Certains bureaux de vote ont ouvert avec retard car ils attendaient que soit livré le matériel électoral. Les résultats définitifs sont attendus mardi ou mercredi.

Les partis d'opposition, dont la plupart avaient boycotté les législatives de 2001 en dénonçant des fraudes, étaient représentés par le tiers environ des 850 candidats briguant des mandats à l'Assemblée nationale, qui compte 120 sièges.

Le Parti démocratique du Gabon (PDG) de Bongo dominait l'assemblée sortante avec plus de 90 sièges sur 120. Mais la coalition au pouvoir a paru très divisée à la veille du scrutin.

Le Gabon, situé sur l'Equateur et en grande partie recouvert d'une épaisse forêt pluviale, jouit d'un revenu par habitant très supérieur à la moyenne africaine grâce à une généreuse manne pétrolière et à une micro-population d'environ 1,4 million d'habitants.

INÉGALITÉS

Toutefois, ses réserves pétrolières diminuent et les richesses sont inéquitablement distribuées. Dans la capitale, les palaces et les boutiques de luxe du front de mer ont ainsi du mal à dissimuler le délabrement des infrastructures et de l'habitat des quartiers moins rutilants.

Les adversaires de Bongo tentent de tirer parti du mécontentement de la population face aux inégalités et au chômage dans un pays où malgré les réserves de brut, de bois, d'or de manganèse, de minerai de fer et d'uranium, plus de la moitié des habitants vivent en-dessous du seuil de pauvreté.

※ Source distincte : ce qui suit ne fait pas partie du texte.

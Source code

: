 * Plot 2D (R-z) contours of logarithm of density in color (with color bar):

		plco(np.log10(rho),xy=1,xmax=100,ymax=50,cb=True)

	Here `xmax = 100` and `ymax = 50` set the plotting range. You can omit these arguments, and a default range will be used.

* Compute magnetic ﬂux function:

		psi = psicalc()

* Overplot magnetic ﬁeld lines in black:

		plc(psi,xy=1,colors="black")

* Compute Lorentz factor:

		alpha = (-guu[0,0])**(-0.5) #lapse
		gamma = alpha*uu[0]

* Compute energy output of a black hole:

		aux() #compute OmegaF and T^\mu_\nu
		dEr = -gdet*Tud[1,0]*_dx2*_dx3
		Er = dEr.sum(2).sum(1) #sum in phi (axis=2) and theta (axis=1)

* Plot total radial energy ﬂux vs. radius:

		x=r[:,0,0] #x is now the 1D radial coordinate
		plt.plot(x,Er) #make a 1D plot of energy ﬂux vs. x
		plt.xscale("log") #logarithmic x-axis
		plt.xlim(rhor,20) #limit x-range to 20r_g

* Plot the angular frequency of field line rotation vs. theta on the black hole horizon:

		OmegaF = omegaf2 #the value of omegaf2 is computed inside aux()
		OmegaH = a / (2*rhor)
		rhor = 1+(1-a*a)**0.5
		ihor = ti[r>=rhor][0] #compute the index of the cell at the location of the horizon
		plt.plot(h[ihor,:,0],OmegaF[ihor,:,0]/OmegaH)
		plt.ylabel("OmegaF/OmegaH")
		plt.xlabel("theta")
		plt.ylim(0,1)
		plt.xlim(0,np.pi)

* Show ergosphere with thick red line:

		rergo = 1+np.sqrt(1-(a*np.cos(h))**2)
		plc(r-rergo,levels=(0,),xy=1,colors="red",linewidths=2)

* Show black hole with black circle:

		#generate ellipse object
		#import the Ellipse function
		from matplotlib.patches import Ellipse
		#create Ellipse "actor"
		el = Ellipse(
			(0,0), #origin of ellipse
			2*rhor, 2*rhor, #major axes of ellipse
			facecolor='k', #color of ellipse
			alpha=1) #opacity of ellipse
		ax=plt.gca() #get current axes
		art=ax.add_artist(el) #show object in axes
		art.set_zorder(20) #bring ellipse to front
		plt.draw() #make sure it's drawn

"C'est la première fois que je vote parce qu'il y a, dit-on, de la transparence cette fois. Je vote pour que mon député se fasse entendre à l'assemblée nationale, pour que nous ayons de l'eau courante dans les maisons", a déclaré à Reuters Marianne Doumbou, 31 ans, devant son bureau de vote à Libreville.

Des soldats et des policiers ont surveillé les opérations dans 2.525 centres de vote répartis dans tout le pays.

Les principaux partis d'opposition, tels que l'Union du peuple du Gabon (UPG) et l'Union gabonaise pour la démocratie et le développement (UGDD) souhaitaient tirer des dividendes électoraux du mécontentement populaire.

Leurs dirigeants, Pierre Mamboundou de l'UPG et Zacharie Myboto de l'UGDD, tous deux battus par Bongo lors de la présidentielle de novembre 2005, veulent aussi asseoir leur crédibilité en tant que possibles successeurs du président.

Mais Bongo a fait savoir qu'il briguerait un nouveau septennat en 2012. Réputé pour son franc-parler et sa malice, il a déclaré à l'antenne de RFI: "Il n'y a pas de dauphin. Qui dit que la succession est ouverte ? Je serai candidat en 2012 si Dieu me donne encore la force."